Butcher’s Guild Holds a Meat Retreat
EAST BAY EXPRESS
Luke Tsai — Mon, Sep 17, 2012 at 2:30 PM
- Butcher’s Guild cards and brochure.
Against this backdrop, in 2010, Tia Harrison (co-founder ofAvedano’s Holly Park Market, a butcher shop in San Francisco) and author and food activist Marissa Guggiana founded The Butcher’s Guild as a loosely organized national fraternity of butchers who are committed to breaking down whole animals — not prepackaged parts — and adhering to a particular moral code. In addition to serving as a sounding board and professional network, the guild focuses most of its efforts on helping members establish a sustainable business model.
“We saw that everyone right now is screaming about bacon and watching butchery demos,” Harrison said. “But what happens in five years when all these people open businesses, but aren’t making a living wage and are working twelve to fourteen hours a day? That is a formula for failure.”
In that sense Butcher’s Guild Retreat will be about bookkeeping and finances as much as anything else — financial sustainability being, after all, a prerequisite for any other kind of sustainability. There will be a class on managing profit margins (taught by a CPA) and another on PR. Even sessions dealing with the physical acts of whole-animal butchery will have an economic focus — how to break the animal down into retail cuts so as to maximize profits and minimize waste.

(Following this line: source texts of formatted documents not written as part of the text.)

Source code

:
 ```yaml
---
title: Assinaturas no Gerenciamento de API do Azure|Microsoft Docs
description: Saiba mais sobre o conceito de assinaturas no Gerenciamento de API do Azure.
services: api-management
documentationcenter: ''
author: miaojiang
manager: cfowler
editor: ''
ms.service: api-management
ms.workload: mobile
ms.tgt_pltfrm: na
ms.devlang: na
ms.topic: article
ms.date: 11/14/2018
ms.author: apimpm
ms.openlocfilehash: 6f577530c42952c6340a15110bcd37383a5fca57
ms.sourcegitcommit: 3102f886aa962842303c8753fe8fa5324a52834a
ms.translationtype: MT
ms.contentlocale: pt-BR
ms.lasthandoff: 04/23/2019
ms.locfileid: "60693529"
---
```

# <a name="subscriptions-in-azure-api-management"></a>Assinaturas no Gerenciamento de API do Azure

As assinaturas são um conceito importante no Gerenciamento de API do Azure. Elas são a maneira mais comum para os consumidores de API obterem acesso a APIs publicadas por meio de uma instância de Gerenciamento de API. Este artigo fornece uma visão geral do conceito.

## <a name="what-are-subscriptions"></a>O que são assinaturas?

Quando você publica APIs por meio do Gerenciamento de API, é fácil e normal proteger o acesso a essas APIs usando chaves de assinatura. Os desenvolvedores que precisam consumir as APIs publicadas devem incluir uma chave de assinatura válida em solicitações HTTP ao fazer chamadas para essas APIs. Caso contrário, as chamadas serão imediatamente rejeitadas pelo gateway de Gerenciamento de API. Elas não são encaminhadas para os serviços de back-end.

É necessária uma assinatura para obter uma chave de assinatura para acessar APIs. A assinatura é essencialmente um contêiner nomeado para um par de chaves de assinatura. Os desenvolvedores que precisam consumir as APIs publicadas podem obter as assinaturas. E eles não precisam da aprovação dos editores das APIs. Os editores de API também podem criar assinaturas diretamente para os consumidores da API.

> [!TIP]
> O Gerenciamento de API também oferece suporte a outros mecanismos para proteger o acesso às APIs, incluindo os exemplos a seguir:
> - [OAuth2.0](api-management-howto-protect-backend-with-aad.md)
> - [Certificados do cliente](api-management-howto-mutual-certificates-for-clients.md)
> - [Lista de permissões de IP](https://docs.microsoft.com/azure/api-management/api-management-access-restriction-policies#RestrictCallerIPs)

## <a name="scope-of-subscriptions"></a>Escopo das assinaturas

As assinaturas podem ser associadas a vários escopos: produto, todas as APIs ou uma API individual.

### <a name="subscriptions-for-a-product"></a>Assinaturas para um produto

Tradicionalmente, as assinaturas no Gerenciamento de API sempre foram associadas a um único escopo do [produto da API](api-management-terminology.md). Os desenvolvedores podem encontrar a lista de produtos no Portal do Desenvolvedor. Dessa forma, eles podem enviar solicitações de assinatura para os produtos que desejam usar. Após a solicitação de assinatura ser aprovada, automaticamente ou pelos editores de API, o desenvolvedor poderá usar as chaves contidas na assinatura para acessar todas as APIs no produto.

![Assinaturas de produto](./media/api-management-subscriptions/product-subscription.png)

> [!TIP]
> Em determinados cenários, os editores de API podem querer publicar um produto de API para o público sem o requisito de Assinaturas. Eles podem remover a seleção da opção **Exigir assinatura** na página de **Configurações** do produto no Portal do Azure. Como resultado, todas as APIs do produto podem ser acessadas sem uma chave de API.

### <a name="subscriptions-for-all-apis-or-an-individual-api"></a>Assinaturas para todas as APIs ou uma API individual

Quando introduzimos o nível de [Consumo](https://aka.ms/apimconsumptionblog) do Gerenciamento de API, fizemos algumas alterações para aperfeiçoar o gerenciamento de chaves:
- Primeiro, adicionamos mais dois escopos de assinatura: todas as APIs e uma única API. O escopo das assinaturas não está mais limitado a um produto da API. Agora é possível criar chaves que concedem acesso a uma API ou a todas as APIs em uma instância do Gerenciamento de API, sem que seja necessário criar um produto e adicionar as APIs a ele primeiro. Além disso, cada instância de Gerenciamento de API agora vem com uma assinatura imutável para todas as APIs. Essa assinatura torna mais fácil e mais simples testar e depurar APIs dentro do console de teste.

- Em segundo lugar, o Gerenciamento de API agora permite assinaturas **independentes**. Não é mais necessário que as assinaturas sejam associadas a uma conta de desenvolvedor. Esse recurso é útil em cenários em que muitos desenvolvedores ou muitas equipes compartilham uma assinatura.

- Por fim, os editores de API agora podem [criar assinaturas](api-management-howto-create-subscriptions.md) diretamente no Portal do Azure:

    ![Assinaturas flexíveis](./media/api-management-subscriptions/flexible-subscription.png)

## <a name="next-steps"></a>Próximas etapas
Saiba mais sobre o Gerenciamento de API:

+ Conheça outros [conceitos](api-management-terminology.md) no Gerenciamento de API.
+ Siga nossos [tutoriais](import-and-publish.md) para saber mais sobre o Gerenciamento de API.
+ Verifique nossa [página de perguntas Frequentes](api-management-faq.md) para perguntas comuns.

Many of the classes will be of particular value to guild members who make their living through an institution that’s seeing a strong resurgence: the neighborhood butcher shop. Take Monica and Aaron Rocchino, who openedThe Local Butcher Shop in Berkeley’s Gourmet Ghetto neighborhood last year. Monica told me The Butcher’s Guild has been an great resource during what has been a difficult first year of business, helping the Rocchinos set up their pricing structure and providing a forum where they could ask questions.
The challenge of selling “clean meat,” as Rocchino puts it, is that they’re paying twice as much for their product as the supermarket across the street, and, because they’re working with whole animals, they also have to factor in all of the highly skilled labor that’s needed. How can they persuade customers that it’s worth it to pay more?
The Rocchinos are both attending this week’s retreat — Aaron will attend the sessions that have to do with meat fabrication specifically; Monica will learn everything she can about marketing and finances and all the rest.
“I’m just really excited to meet people that are in similar circumstances,” she said. “We’re making educated guesses, but they’re guesses nonetheless. … We’re all just in a little void.”
- Tia Harrison teaching a butchery class.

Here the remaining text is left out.